CF is the most prevalent lethal genetic disease in Caucasians caused by mutations in the cystic fibrosis transmembrane conductance regulator (CFTR) gene. We are studying two molecular genetic mechanisms which act as modifiers on disease severity and response to therapy: the splicing machinery and the homeostatic mechanisms nonsense mediated mRNA decay (NMD) pathway and the unfolded protein response (UPR).

I. Splicing Modulation

A significant fraction of CF-causing mutations (10-15%) affects pre-mRNA splicing (class V mutations). These mutations can generate both aberrant and correct transcripts, the level of which varies among different patients. An inverse correlation was found between the level of correct transcripts and disease severity, suggesting a role for splicing regulation as a genetic modifier. We are now developing a targeted modulation approach aimed to correct the splicing pattern of CFTR transcripts, according to the specific mutation carried. Increasing the level of normal CFTR mRNA, transcribed from CFTR allele carrying splicing mutations can lead to activation of the CFTR channel and restoration of its function. The approach is based on antisense oligonucleotides (AOs) administration, which is one of the most new and promising treatments for genetic disorders caused by splicing mutations. AOs are short synthetic RNA-like molecules chemically modified, which can specifically anneal to motifs predicted to be involved in the pre-mRNA splicing. Their binding to selected sites mask the targeted region and promote normal splicing. We hypothesize that this strategy will interfere with the aberrant CFTR splicing in patients carrying splicing variants/mutations leading to restoration of the CFTR function.

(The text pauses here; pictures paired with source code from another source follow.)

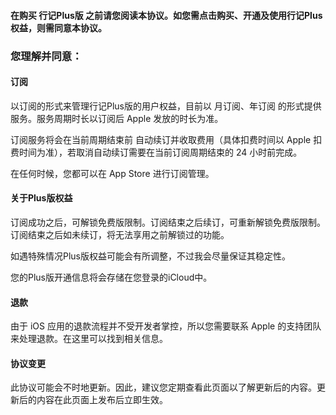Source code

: #### 在购买 行记Plus版 之前请您阅读本协议。如您需点击购买、开通及使用行记Plus权益，则需同意本协议。

### 您理解并同意：

#### 订阅

以订阅的形式来管理行记Plus版的用户权益，目前以 月订阅、年订阅 的形式提供服务。服务周期时长以订阅后 Apple 发放的时长为准。

订阅服务将会在当前周期结束前 自动续订并收取费用（具体扣费时间以 Apple 扣费时间为准），若取消自动续订需要在当前订阅周期结束的 24 小时前完成。

在任何时候，您都可以在 App Store 进行订阅管理。

#### 关于Plus版权益

订阅成功之后，可解锁免费版限制。订阅结束之后续订，可重新解锁免费版限制。订阅结束之后如未续订，将无法享用之前解锁过的功能。

如遇特殊情况Plus版权益可能会有所调整，不过我会尽量保证其稳定性。

您的Plus版开通信息将会存储在您登录的iCloud中。

#### 退款

由于 iOS 应用的退款流程并不受开发者掌控，所以您需要联系 Apple 的支持团队来处理退款。在这里可以找到相关信息。

#### 协议变更

此协议可能会不时地更新。因此，建议您定期查看此页面以了解更新后的内容。更新后的内容在此页面上发布后立即生效。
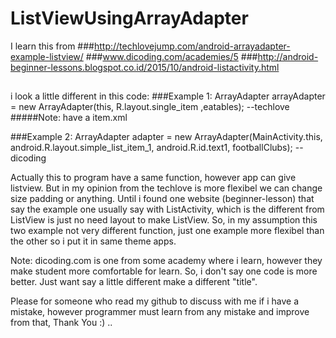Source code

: # ListViewUsingArrayAdapter
I learn this from 
###http://techlovejump.com/android-arrayadapter-example-listview/
###www.dicoding.com/academies/5
###http://android-beginner-lessons.blogspot.co.id/2015/10/android-listactivity.html

##
i look a little different in this code:
###Example 1:
ArrayAdapter arrayAdapter = new ArrayAdapter(this, R.layout.single_item ,eatables); --techlove
#####Note: have a item.xml

###Example 2:
ArrayAdapter<String> adapter = new ArrayAdapter<String>(MainActivity.this, android.R.layout.simple_list_item_1, 
  android.R.id.text1, footballClubs); --dicoding
  
  Actually this to program have a same function, however app can give listview. 
  But in my opinion from the techlove is more flexibel we can change size padding or anything. 
  Until i found one website (beginner-lesson) that say the example one usually say with ListActivity, 
  which is the different from ListView is just no need layout to make ListView. So, in my assumption 
  this two example not very different function, just one example more flexibel than the other so i put 
  it in same theme apps.
  
  Note: dicoding.com is one from some academy where i learn, however they make student more comfortable 
  for learn. So, i don't say one code is more better. Just want say a little different make a different 
  "title".
  
  Please for someone who read my github to discuss with me if i have a mistake, however programmer must 
  learn from any mistake and improve from that, Thank You :) ..
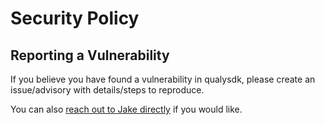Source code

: # Security Policy

## Reporting a Vulnerability

If you believe you have found a vulnerability in qualysdk, please create an issue/advisory with details/steps to reproduce.

You can also [reach out to Jake directly](mailto:jake@jakelindsay.uk) if you would like.
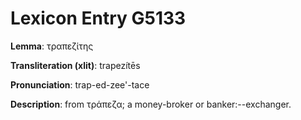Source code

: # Lexicon Entry G5133

**Lemma**: τραπεζίτης

**Transliteration (xlit)**: trapezítēs

**Pronunciation**: trap-ed-zee'-tace

**Description**:
from τράπεζα; a money-broker or banker:--exchanger.
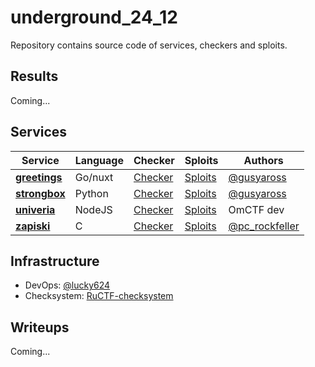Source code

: # underground_24_12
Repository contains source code of services, checkers and sploits.

## Results

Coming...


## Services

| Service | Language | Checker | Sploits | Authors |
|---------|----------|---------|---------|---------|
| **[greetings](services/greetings/)** | Go/nuxt | [Checker](checkers/greetings/) | [Sploits](sploits/greetings/) | [@gusyaross](https://github.com/gusyaross) |
| **[strongbox](services/strongbox/)** | Python | [Checker](checkers/strongbox/) | [Sploits](sploits/strongbox/) | [@gusyaross](https://github.com/gusyaross) |
| **[univeria](services/univeria/)** | NodeJS | [Checker](checkers/univeria/) | [Sploits](sploits/univeria/) | OmCTF dev |
| **[zapiski](services/zapiski/)** | C | [Checker](checkers/zapiski/) | [Sploits](sploits/zapiski/) | [@pc_rockfeller](https://github.com/pc_rockfeller) |


## Infrastructure

- DevOps: [@lucky624](https://github.com/lucky624)
- Checksystem: [RuCTF-checksystem](https://github.com/HackerDom/checksystem)


## Writeups

Coming...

II. Read-through modulation by nonsense mediated mRNA decay

A fraction of 10-15% of CF-causing mutations are nonsense mutations which lead to premature termination codon (PTC) (class I mutations). Transcripts carrying PTCs are known to undergo degradation by the NMD pathway.  Aminoglycosides (e.g. gentamicin antibiotics) and other small molecules as ataluren can read-through PTCs, permitting translation of full-length proteins and can be used as a treatment for patients carrying this type of mutations. We have found variable clinical response to read-through modulation in CF patients, carrying the W1282X nonsense mutation, due to variable efficiencies of the NMD pathway. A good response was found only in patients with high levels of CFTR nonsense transcripts, reflecting less efficient NMD.  We further showed that down-regulation of NMD increased the level of CFTR nonsense transcripts and led to an enhanced CFTR chloride channel activity in response to gentamicin. We are currently investigating another major regulatory feedback loop involving the NMD pathway and the UPR. We have found that different levels of UPR activation can affect NMD efficiencies and can influence the response of patients carrying PTCs to read-through modulation. 

Our research has profound impact on the understanding of disease severity in CF patients and on potential therapeutic approaches.